*What to work on*. Show every line of the data below that includes the word "esse".

*Material for this exercise*.

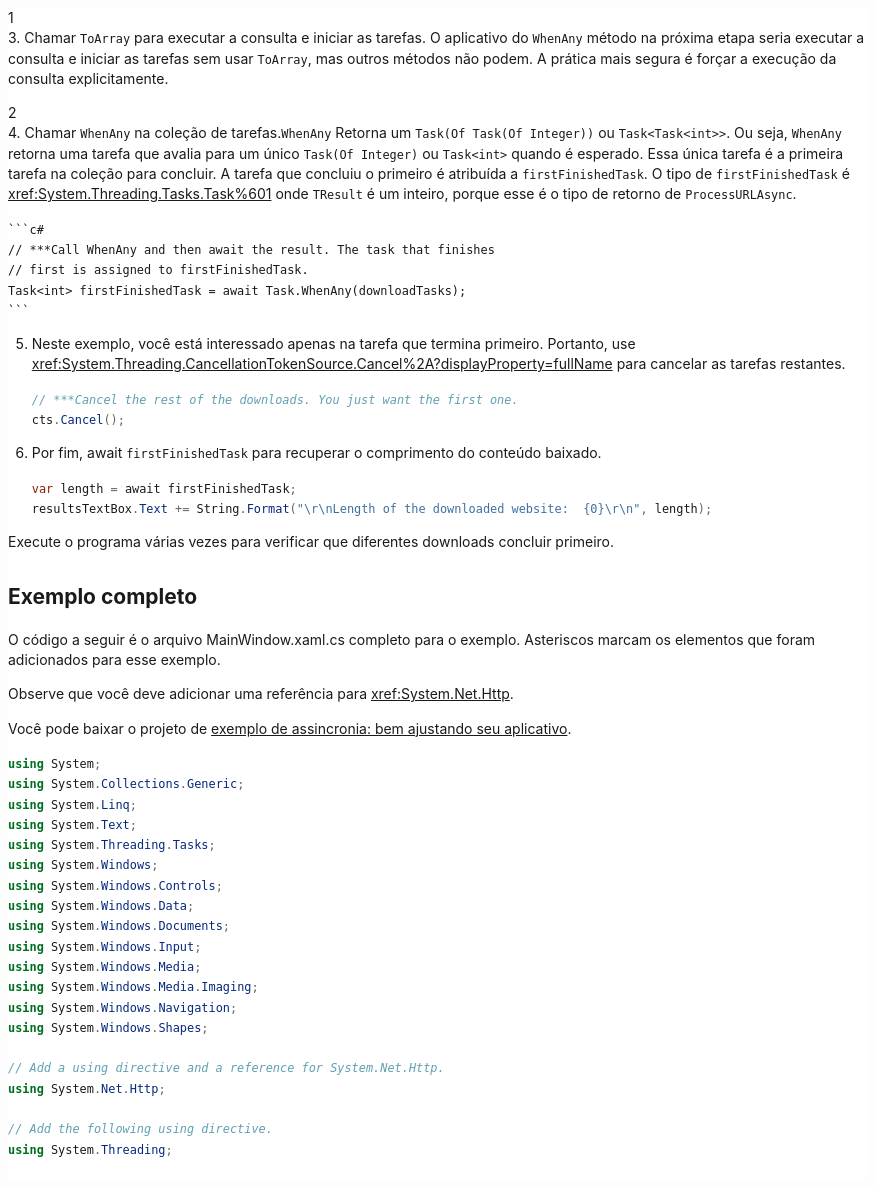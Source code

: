 <CodeContentPlaceHolder>1</CodeContentPlaceHolder>  
3.  Chamar `ToArray` para executar a consulta e iniciar as tarefas. O aplicativo do `WhenAny` método na próxima etapa seria executar a consulta e iniciar as tarefas sem usar `ToArray`, mas outros métodos não podem. A prática mais segura é forçar a execução da consulta explicitamente.  
  
<CodeContentPlaceHolder>2</CodeContentPlaceHolder>  
4.  Chamar `WhenAny` na coleção de tarefas.`WhenAny` Retorna um `Task(Of Task(Of Integer))` ou `Task<Task<int>>`.  Ou seja, `WhenAny` retorna uma tarefa que avalia para um único `Task(Of Integer)` ou `Task<int>` quando é esperado. Essa única tarefa é a primeira tarefa na coleção para concluir. A tarefa que concluiu o primeiro é atribuída a `firstFinishedTask`. O tipo de `firstFinishedTask` é <xref:System.Threading.Tasks.Task%601> onde `TResult` é um inteiro, porque esse é o tipo de retorno de `ProcessURLAsync`.  
  
    ```c#  
    // ***Call WhenAny and then await the result. The task that finishes   
    // first is assigned to firstFinishedTask.  
    Task<int> firstFinishedTask = await Task.WhenAny(downloadTasks);  
    ```  
  
5.  Neste exemplo, você está interessado apenas na tarefa que termina primeiro. Portanto, use <xref:System.Threading.CancellationTokenSource.Cancel%2A?displayProperty=fullName> para cancelar as tarefas restantes.  
  
    ```c#  
    // ***Cancel the rest of the downloads. You just want the first one.  
    cts.Cancel();  
    ```  
  
6.  Por fim, await `firstFinishedTask` para recuperar o comprimento do conteúdo baixado.  
  
    ```c#  
    var length = await firstFinishedTask;  
    resultsTextBox.Text += String.Format("\r\nLength of the downloaded website:  {0}\r\n", length);  
    ```  
  
 Execute o programa várias vezes para verificar que diferentes downloads concluir primeiro.  
  
## Exemplo completo  
 O código a seguir é o arquivo MainWindow.xaml.cs completo para o exemplo. Asteriscos marcam os elementos que foram adicionados para esse exemplo.  
  
 Observe que você deve adicionar uma referência para <xref:System.Net.Http>.  
  
 Você pode baixar o projeto de [exemplo de assincronia: bem ajustando seu aplicativo](http://go.microsoft.com/fwlink/?LinkId=255046).  
  
```c#  
using System;  
using System.Collections.Generic;  
using System.Linq;  
using System.Text;  
using System.Threading.Tasks;  
using System.Windows;  
using System.Windows.Controls;  
using System.Windows.Data;  
using System.Windows.Documents;  
using System.Windows.Input;  
using System.Windows.Media;  
using System.Windows.Media.Imaging;  
using System.Windows.Navigation;  
using System.Windows.Shapes;  
  
// Add a using directive and a reference for System.Net.Http.  
using System.Net.Http;  
  
// Add the following using directive.  
using System.Threading;  
  
```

*Expected answer*.
4.  Chamar `WhenAny` na coleção de tarefas.`WhenAny` Retorna um `Task(Of Task(Of Integer))` ou `Task<Task<int>>`.  Ou seja, `WhenAny` retorna uma tarefa que avalia para um único `Task(Of Integer)` ou `Task<int>` quando é esperado. Essa única tarefa é a primeira tarefa na coleção para concluir. A tarefa que concluiu o primeiro é atribuída a `firstFinishedTask`. O tipo de `firstFinishedTask` é <xref:System.Threading.Tasks.Task%601> onde `TResult` é um inteiro, porque esse é o tipo de retorno de `ProcessURLAsync`.  
 O código a seguir é o arquivo MainWindow.xaml.cs completo para o exemplo. Asteriscos marcam os elementos que foram adicionados para esse exemplo.  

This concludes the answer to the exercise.